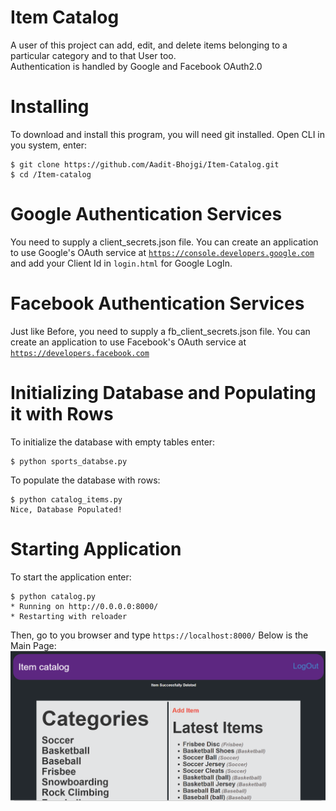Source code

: # Item Catalog

A user of this project can add, edit, and delete items belonging to a particular category and to that User too.  
Authentication is handled by Google and Facebook OAuth2.0

# Installing
To download and install this program, you will need git installed.
Open CLI in you system, enter:
```
$ git clone https://github.com/Aadit-Bhojgi/Item-Catalog.git
$ cd /Item-catalog
```

# Google Authentication Services
You need to supply a client_secrets.json file. You can create an application to use
Google's OAuth service at <a href="https://console.developers.google.com.">`https://console.developers.google.com`</a>
and add your Client Id in `login.html` for Google LogIn.

# Facebook Authentication Services
Just like Before, you need to supply a fb_client_secrets.json file. You can create an application to use
Facebook's OAuth service at <a href="https://developers.facebook.com">`https://developers.facebook.com`</a>

# Initializing Database and Populating it with Rows
To initialize the database with empty tables enter:
```
$ python sports_databse.py
```
To populate the database with rows:
```
$ python catalog_items.py
Nice, Database Populated!
```

# Starting Application
To start the application enter:
```
$ python catalog.py
* Running on http://0.0.0.0:8000/
* Restarting with reloader

```

Then, go to you browser and type `https://localhost:8000/`
Below is the Main Page:
<img src="CAPTURE.PNG" alt="image">
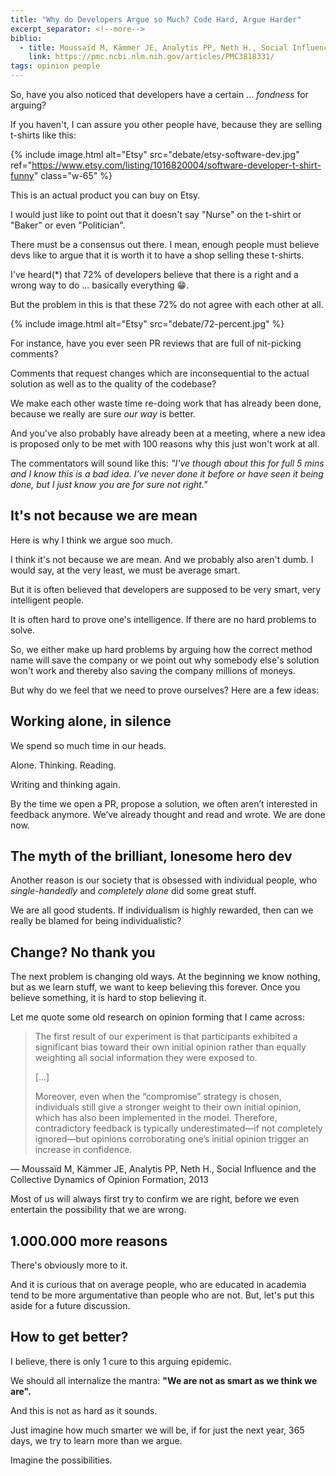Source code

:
 ```yaml
---
title: "Why do Developers Argue so Much? Code Hard, Argue Harder"
excerpt_separator: <!--more-->
biblio:
  - title: Moussaïd M, Kämmer JE, Analytis PP, Neth H., Social Influence and the Collective Dynamics of Opinion Formation, 2013
    link: https://pmc.ncbi.nlm.nih.gov/articles/PMC3818331/
tags: opinion people
---
```


So, have you also noticed that developers have a certain ... _fondness_ for arguing?

If you haven't, I can assure you other people have, because they are selling t-shirts like this:

<!--more-->


{% include image.html alt="Etsy" src="debate/etsy-software-dev.jpg" ref="https://www.etsy.com/listing/1016820004/software-developer-t-shirt-funny" class="w-65" %}

This is an actual product you can buy on Etsy.

I would just like to point out that it doesn't say "Nurse" on the t-shirt or "Baker" or even "Politician". 

There must be a consensus out there. I mean, enough people must believe devs like to argue that it is worth it to have a shop selling these t-shirts. 

I've heard(*) that 72% of developers believe that there is a right and a wrong way to do ... basically everything 😁.

But the problem in this is that these 72% do not agree with each other at all.

{% include image.html alt="Etsy" src="debate/72-percent.jpg" %}

For instance, have you ever seen PR reviews that are full of nit-picking comments?

Comments that request changes which are inconsequential to the actual solution as well as to the quality of the codebase?

We make each other waste time re-doing work that has already been done, because we really are sure _our way_ is better. 

And you've also probably have already been at a meeting, where a new idea is proposed only to be met with 100 reasons why this just won't work at all. 

The commentators will sound like this: _"I've though about this for full 5 mins and I *know* this is a bad idea. I've never done it before or have seen it being done, but I just know *you* are for sure not right."_

## It's not because we are mean

Here is why I think we argue soo much.

I think it's not because we are mean. And we probably also aren't dumb. I would say, at the very least, we must be average smart.

But it is often believed that developers are supposed to be very smart, very intelligent people. 

It is often hard to prove one's intelligence. If there are no hard problems to solve. 

So, we either make up hard problems by arguing how the correct method name will save the company or we point out why somebody else's solution won't work and thereby also saving the company millions of moneys.

But why do we feel that we need to prove ourselves? Here are a few ideas:


## Working alone, in silence


We spend so much time in our heads.

Alone.
Thinking.
Reading.

Writing and thinking again.

By the time we open a PR, propose a solution, we often aren’t interested in feedback anymore. We’ve already thought and read and wrote.
We are done now.


## The myth of the brilliant, lonesome hero dev


Another reason is our society that is obsessed with individual people,  who *single-handedly* and *completely alone* did some great stuff.

We are all good students. If individualism is highly rewarded, then can we really be blamed for being individualistic?


## Change? No thank you


The next problem is changing old ways. At the beginning we know nothing, but as we learn stuff, we want to keep believing this forever. Once you believe something, it is hard to stop believing it.

Let me quote some old research on opinion forming that I came across:

> The first result of our experiment is that participants exhibited a significant bias toward their own initial opinion rather than equally weighting all social information they were exposed to.
> 
> \[...\]
> 
> Moreover, even when the “compromise” strategy is chosen, individuals still give a stronger weight to their own initial opinion, which has also been implemented in the model. Therefore, contradictory feedback is typically underestimated—if not completely ignored—but opinions corroborating one’s initial opinion trigger an increase in confidence. 
<figcaption>
&mdash; Moussaïd M, Kämmer JE, Analytis PP, Neth H., Social Influence and the Collective Dynamics of Opinion Formation, 2013
</figcaption>

Most of us will always first try to confirm we are right, before we even entertain the possibility that we are wrong.

## 1.000.000 more reasons

There's obviously more to it. 

And it is curious that on average people, who are educated in academia tend to be more argumentative than people who are not. But, let's put this aside for a future discussion.

## How to get better?

I believe, there is only 1 cure to this arguing epidemic.

We should all internalize the mantra: **"We are not as smart as we think we are".**

And this is not as hard as it sounds.

Just imagine how much smarter we will be, if for just the next year, 365 days, we try to learn more than we argue.

Imagine the possibilities.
****
Task prompt: Transcribe every entry exactly. Leave out the pictures.

Result for this exercise:
Source code

: # Item Catalog

A user of this project can add, edit, and delete items belonging to a particular category and to that User too.  
Authentication is handled by Google and Facebook OAuth2.0

# Installing
To download and install this program, you will need git installed.
Open CLI in you system, enter:
```
$ git clone https://github.com/Aadit-Bhojgi/Item-Catalog.git
$ cd /Item-catalog
```

# Google Authentication Services
You need to supply a client_secrets.json file. You can create an application to use
Google's OAuth service at <a href="https://console.developers.google.com.">`https://console.developers.google.com`</a>
and add your Client Id in `login.html` for Google LogIn.

# Facebook Authentication Services
Just like Before, you need to supply a fb_client_secrets.json file. You can create an application to use
Facebook's OAuth service at <a href="https://developers.facebook.com">`https://developers.facebook.com`</a>

# Initializing Database and Populating it with Rows
To initialize the database with empty tables enter:
```
$ python sports_databse.py
```
To populate the database with rows:
```
$ python catalog_items.py
Nice, Database Populated!
```

# Starting Application
To start the application enter:
```
$ python catalog.py
* Running on http://0.0.0.0:8000/
* Restarting with reloader

```

Then, go to you browser and type `https://localhost:8000/`
Below is the Main Page:
<img src="CAPTURE.PNG" alt="image">
Source code

:
 ```yaml
---
title: "Why do Developers Argue so Much? Code Hard, Argue Harder"
excerpt_separator: <!--more-->
biblio:
  - title: Moussaïd M, Kämmer JE, Analytis PP, Neth H., Social Influence and the Collective Dynamics of Opinion Formation, 2013
    link: https://pmc.ncbi.nlm.nih.gov/articles/PMC3818331/
tags: opinion people
---
```


So, have you also noticed that developers have a certain ... _fondness_ for arguing?

If you haven't, I can assure you other people have, because they are selling t-shirts like this:

<!--more-->


{% include image.html alt="Etsy" src="debate/etsy-software-dev.jpg" ref="https://www.etsy.com/listing/1016820004/software-developer-t-shirt-funny" class="w-65" %}

This is an actual product you can buy on Etsy.

I would just like to point out that it doesn't say "Nurse" on the t-shirt or "Baker" or even "Politician". 

There must be a consensus out there. I mean, enough people must believe devs like to argue that it is worth it to have a shop selling these t-shirts. 

I've heard(*) that 72% of developers believe that there is a right and a wrong way to do ... basically everything 😁.

But the problem in this is that these 72% do not agree with each other at all.

{% include image.html alt="Etsy" src="debate/72-percent.jpg" %}

For instance, have you ever seen PR reviews that are full of nit-picking comments?

Comments that request changes which are inconsequential to the actual solution as well as to the quality of the codebase?

We make each other waste time re-doing work that has already been done, because we really are sure _our way_ is better. 

And you've also probably have already been at a meeting, where a new idea is proposed only to be met with 100 reasons why this just won't work at all. 

The commentators will sound like this: _"I've though about this for full 5 mins and I *know* this is a bad idea. I've never done it before or have seen it being done, but I just know *you* are for sure not right."_

## It's not because we are mean

Here is why I think we argue soo much.

I think it's not because we are mean. And we probably also aren't dumb. I would say, at the very least, we must be average smart.

But it is often believed that developers are supposed to be very smart, very intelligent people. 

It is often hard to prove one's intelligence. If there are no hard problems to solve. 

So, we either make up hard problems by arguing how the correct method name will save the company or we point out why somebody else's solution won't work and thereby also saving the company millions of moneys.

But why do we feel that we need to prove ourselves? Here are a few ideas:


## Working alone, in silence


We spend so much time in our heads.

Alone.
Thinking.
Reading.

Writing and thinking again.

By the time we open a PR, propose a solution, we often aren’t interested in feedback anymore. We’ve already thought and read and wrote.
We are done now.


## The myth of the brilliant, lonesome hero dev


Another reason is our society that is obsessed with individual people,  who *single-handedly* and *completely alone* did some great stuff.

We are all good students. If individualism is highly rewarded, then can we really be blamed for being individualistic?


## Change? No thank you


The next problem is changing old ways. At the beginning we know nothing, but as we learn stuff, we want to keep believing this forever. Once you believe something, it is hard to stop believing it.

Let me quote some old research on opinion forming that I came across:

> The first result of our experiment is that participants exhibited a significant bias toward their own initial opinion rather than equally weighting all social information they were exposed to.
> 
> \[...\]
> 
> Moreover, even when the “compromise” strategy is chosen, individuals still give a stronger weight to their own initial opinion, which has also been implemented in the model. Therefore, contradictory feedback is typically underestimated—if not completely ignored—but opinions corroborating one’s initial opinion trigger an increase in confidence. 
<figcaption>
&mdash; Moussaïd M, Kämmer JE, Analytis PP, Neth H., Social Influence and the Collective Dynamics of Opinion Formation, 2013
</figcaption>

Most of us will always first try to confirm we are right, before we even entertain the possibility that we are wrong.

## 1.000.000 more reasons

There's obviously more to it. 

And it is curious that on average people, who are educated in academia tend to be more argumentative than people who are not. But, let's put this aside for a future discussion.

## How to get better?

I believe, there is only 1 cure to this arguing epidemic.

We should all internalize the mantra: **"We are not as smart as we think we are".**

And this is not as hard as it sounds.

Just imagine how much smarter we will be, if for just the next year, 365 days, we try to learn more than we argue.

Imagine the possibilities.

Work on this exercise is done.